Any method for fitting a survival regression model can be combined with stability selection by fitting the model using only the stably selected variables.
Stochastic gradient boosting
A gradient boosting machine fits base learners sequentially to so-called pseudo-residuals. A base learner is a simple model of f, e.g. one small regression tree, and the ensemble estimate of f consists of an aggregate of all the base learners. Regularization by shrinkage may be applied for each base learner. A stochastic gradient boosting machine samples (without replacement) for each iteration a subset of observations uniformly from the training data and uses only this subset for fitting a particular base learner 15.
We used an implementation of a stochastic gradient boosting machine with trees as base learners that directly optimizes a smoothed version of the concordance index (C-index) as described in 16. The implementation is available on GitHub 17, which is a fork of an earlier version of the gbm R package 18. This implementation implicitly applies shrinkage when fitting an individual tree, as an optimal solution is not guaranteed 16. Pilot experiments indicated that additional explicit shrinkage did not improve the predictions, and therefore our implementation does not use explicit shrinkage. The subsampling fraction (bag fraction) controls the number of observations used for each tree fit. Our implementation sets the subsampling fraction to 0.5, allows for interactions of up to three variables, and uses a minimum node size of 10. The number of trees is chosen by built-in cross-validation with a maximum of 1000.

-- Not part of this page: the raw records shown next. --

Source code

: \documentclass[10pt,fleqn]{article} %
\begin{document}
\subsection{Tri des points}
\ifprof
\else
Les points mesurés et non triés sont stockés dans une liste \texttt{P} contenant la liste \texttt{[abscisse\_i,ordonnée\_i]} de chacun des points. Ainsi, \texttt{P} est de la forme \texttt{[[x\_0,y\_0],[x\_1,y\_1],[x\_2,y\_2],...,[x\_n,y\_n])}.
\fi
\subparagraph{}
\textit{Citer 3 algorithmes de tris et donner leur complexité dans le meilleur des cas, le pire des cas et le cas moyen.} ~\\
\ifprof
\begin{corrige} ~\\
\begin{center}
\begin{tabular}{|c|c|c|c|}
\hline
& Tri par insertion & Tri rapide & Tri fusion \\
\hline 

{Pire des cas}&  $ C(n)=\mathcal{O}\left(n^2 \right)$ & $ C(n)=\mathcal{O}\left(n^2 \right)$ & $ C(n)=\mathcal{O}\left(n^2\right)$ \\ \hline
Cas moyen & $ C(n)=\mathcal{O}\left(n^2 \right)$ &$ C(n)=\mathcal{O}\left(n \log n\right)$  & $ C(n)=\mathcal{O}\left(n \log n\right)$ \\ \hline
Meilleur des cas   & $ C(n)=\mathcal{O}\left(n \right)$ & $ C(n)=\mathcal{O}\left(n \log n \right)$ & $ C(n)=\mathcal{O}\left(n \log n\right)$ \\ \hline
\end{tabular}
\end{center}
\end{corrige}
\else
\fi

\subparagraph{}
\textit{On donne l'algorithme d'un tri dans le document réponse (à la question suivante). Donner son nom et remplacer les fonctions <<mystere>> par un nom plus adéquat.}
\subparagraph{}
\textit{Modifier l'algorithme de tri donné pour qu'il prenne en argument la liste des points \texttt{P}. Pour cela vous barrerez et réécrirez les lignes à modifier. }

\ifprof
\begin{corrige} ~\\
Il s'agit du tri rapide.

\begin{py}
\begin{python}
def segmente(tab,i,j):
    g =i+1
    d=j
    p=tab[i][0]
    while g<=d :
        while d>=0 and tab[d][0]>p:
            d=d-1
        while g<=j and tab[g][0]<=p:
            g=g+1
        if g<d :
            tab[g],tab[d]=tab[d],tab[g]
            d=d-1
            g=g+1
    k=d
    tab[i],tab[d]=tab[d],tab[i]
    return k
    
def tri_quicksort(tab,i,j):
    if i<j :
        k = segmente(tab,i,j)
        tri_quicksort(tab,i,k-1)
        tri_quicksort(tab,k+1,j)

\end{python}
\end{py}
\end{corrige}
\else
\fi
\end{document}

We fitted gradient boosting machines using all 93 predictor variables in the dataset as well as using only the stably selected variables.
Random survival forests
A random survival forest is an ensemble method similar to a boosting machine that uses trees as base learners 19. For each iteration of the algorithm, a dataset of the same size as the original is sampled with replacement. A tree is then grown using this data set. For each node of the tree, a subset of variables is sampled and considered for splitting. The splitting is done according to one of the variables in order to maximize survival difference as measured by the log-rank test statistic. In each terminal node, a Nelson-Aalen estimate is calculated and the estimates are then aggregated into an ensemble fit of the cumulative hazard function. To obtain a single predicted outcome for each subject, we used ensemble mortality as defined in 19.
Random survival forests can be fitted using the randomForestSRC R package 19. Our implementation uses 1000 trees with a minimum node size of 6 (number of events in terminal nodes). For each split the procedure considers 20 candidate variables, and for each of those variables a maximum of 10 potential splitting points are randomly chosen. Setting a maximum of potential splitting points has two purposes. First, it speeds up computations. Second, it counters the fact that the algorithm is biased towards splitting on continuous variables as opposed to variables with only a few levels 20.

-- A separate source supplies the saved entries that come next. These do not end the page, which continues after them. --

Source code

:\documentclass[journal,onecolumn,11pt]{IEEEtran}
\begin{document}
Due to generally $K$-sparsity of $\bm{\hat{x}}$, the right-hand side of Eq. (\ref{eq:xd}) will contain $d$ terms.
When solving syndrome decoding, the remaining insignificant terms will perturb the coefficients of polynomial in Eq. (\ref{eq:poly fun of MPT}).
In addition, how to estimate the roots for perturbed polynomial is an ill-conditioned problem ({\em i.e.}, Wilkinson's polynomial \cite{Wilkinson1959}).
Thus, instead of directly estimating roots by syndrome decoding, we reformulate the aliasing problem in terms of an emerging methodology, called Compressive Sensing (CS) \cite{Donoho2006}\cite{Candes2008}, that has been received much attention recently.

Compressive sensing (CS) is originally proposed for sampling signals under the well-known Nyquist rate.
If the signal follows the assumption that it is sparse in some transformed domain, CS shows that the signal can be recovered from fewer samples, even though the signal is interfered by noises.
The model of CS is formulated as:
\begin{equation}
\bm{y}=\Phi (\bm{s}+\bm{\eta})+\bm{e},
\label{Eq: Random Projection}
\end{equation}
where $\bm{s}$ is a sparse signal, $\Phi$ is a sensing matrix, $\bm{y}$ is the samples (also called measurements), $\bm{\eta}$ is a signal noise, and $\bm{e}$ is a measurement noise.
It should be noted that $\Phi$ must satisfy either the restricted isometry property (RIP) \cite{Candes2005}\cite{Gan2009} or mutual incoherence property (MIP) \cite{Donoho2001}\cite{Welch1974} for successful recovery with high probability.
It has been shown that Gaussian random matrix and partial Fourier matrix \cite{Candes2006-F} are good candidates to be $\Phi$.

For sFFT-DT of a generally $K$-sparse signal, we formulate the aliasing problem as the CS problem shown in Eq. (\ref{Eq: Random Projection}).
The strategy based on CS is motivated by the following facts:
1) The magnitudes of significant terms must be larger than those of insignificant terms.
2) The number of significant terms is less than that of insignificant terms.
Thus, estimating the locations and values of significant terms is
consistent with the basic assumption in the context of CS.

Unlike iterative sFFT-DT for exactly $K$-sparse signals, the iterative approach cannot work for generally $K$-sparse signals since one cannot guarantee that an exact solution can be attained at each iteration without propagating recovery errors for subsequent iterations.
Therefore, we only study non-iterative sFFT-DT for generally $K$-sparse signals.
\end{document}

As for stochastic gradient boosting, survival forests were fitted using all predictor variables as well as only the stably selected variables.
The score metric
Survival prognosis can be viewed as a prediction of a binary variable (is the patient dead) at each future time point, in which case the prognosis by the risk score can be evaluated using the conventional AUC score at any given time point. The time integrated AUC (iAUC) constitutes a single summary score, and it was the main score metric for the DREAM subchallenge 1a. The score can be estimated using the timeROC R package 21.
The modeling and assessment pipeline
The methods described above for imputation, for fitting a survival model, and for variable selection can be combined in a number of ways. We implemented all meaningful combinations resulting in a total of 24 prognostic models, see Table 5.
Table 5. The eight used combinations of variable selection and methods for fitting a survival model.
Method | All variables | Stab. selected
variables |
---|---|---|
Lasso | ✓ | |
Debias.
Lasso |
✓ | |
Cox | ✓ | |
Gam | ✓ | |
Forest | ✓ | ✓ |
Boosting | ✓ | ✓ |
The final submission for the Prostate Cancer DREAM challenge from team KUStat was based on a generalized additive model using stability selected variables and the MCAR imputation scheme. Some hand tuning of the final submission was made, see our write-up 22 for details. The hand tuning was not implemented for this paper.
The implementation consists of a collection of supporting R functions and a main training and prediction function that fits all the 24 models on a training data set and returns the risk scores for a test data set. The assessment pipeline consists of a 5-fold cross-validation step to estimate iAUC using the training data only, and a refit step where the models are fitted to the full training dataset and risk scores are predicted for the validation dataset.
For the iAUC estimates reported in this paper, we replicated the 5-fold cross-validation 3 times and averaged the results to decrease the variation due to the random data splits. For the iAUC estimates based on the validation data we submitted predictions to the post-challenge leaderboard to assess the predictions on the 313 patients from the ENTHUSE-33 trial. We made two submissions for each model and averaged the results. Though we only found minor variations in the results for the two submissions, the double submission was done because several aspects of the model fitting rely on randomness. We wanted the results to be robust to this variation.
Results
Figure 2 shows the iAUC score as estimated by cross-validation and on the validation data for all 24 combinations of methods. First, we observe that, in general, the iAUC was lower when the response was used for imputation (MARwR). The two other imputation schemes gave comparable results, and the results reported below refer to MCAR as well as MAR imputation in combination. Survival forests were overall best with iAUC around 0.78 on the validation data and just below 0.70 in the cross-validation. Debiased lasso was worst with an iAUC around 0.73 on the validation data and 0.66 in the cross-validation. The differences are small, and we also note a large variation between folds in the cross-validation indicating heterogeneity in the training data.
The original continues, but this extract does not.